» **Work to complete**
Using the data that follows, return exactly the lines from the one that contains "You can get" through the one that contains "### Mouse events", ends included.

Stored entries
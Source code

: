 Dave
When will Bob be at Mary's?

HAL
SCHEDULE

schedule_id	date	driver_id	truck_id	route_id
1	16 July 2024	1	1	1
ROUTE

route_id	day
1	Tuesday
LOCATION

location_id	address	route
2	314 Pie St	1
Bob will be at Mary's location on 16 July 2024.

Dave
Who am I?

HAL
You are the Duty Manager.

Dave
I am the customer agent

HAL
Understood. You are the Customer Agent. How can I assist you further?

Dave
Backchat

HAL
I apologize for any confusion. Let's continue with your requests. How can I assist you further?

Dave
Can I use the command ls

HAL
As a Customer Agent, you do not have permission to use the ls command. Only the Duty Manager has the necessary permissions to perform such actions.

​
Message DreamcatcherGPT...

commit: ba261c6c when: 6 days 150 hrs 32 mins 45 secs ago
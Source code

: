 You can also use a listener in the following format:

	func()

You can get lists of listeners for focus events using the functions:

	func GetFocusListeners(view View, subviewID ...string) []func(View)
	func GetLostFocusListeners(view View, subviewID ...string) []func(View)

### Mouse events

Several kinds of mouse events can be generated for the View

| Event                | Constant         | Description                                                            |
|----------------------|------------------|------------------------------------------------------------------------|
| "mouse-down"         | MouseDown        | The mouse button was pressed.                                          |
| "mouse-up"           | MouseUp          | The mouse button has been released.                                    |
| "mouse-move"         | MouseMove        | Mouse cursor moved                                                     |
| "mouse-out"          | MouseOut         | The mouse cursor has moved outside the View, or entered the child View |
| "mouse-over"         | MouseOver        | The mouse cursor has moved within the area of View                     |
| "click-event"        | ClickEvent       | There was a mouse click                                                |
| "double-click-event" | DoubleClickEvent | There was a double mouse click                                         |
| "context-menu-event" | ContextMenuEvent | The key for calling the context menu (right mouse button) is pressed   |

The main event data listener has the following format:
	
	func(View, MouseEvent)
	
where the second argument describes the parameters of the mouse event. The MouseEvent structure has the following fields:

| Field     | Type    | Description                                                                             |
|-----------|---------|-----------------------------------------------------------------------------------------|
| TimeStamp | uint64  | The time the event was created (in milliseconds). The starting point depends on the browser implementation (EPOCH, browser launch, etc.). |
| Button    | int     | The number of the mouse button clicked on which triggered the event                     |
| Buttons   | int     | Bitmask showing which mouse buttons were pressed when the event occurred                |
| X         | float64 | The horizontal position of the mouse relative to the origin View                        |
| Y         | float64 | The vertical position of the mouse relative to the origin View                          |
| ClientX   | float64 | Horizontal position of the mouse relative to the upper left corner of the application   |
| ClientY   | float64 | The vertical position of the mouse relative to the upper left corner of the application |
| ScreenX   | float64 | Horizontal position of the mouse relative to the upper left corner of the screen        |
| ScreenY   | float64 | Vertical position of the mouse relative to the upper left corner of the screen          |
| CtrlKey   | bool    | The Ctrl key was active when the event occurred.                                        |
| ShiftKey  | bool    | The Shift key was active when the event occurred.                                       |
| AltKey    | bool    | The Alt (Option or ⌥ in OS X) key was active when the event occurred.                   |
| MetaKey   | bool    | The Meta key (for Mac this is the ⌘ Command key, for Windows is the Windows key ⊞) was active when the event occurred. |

» **Problem solution**
You can get lists of listeners for focus events using the functions:

	func GetFocusListeners(view View, subviewID ...string) []func(View)
	func GetLostFocusListeners(view View, subviewID ...string) []func(View)

### Mouse events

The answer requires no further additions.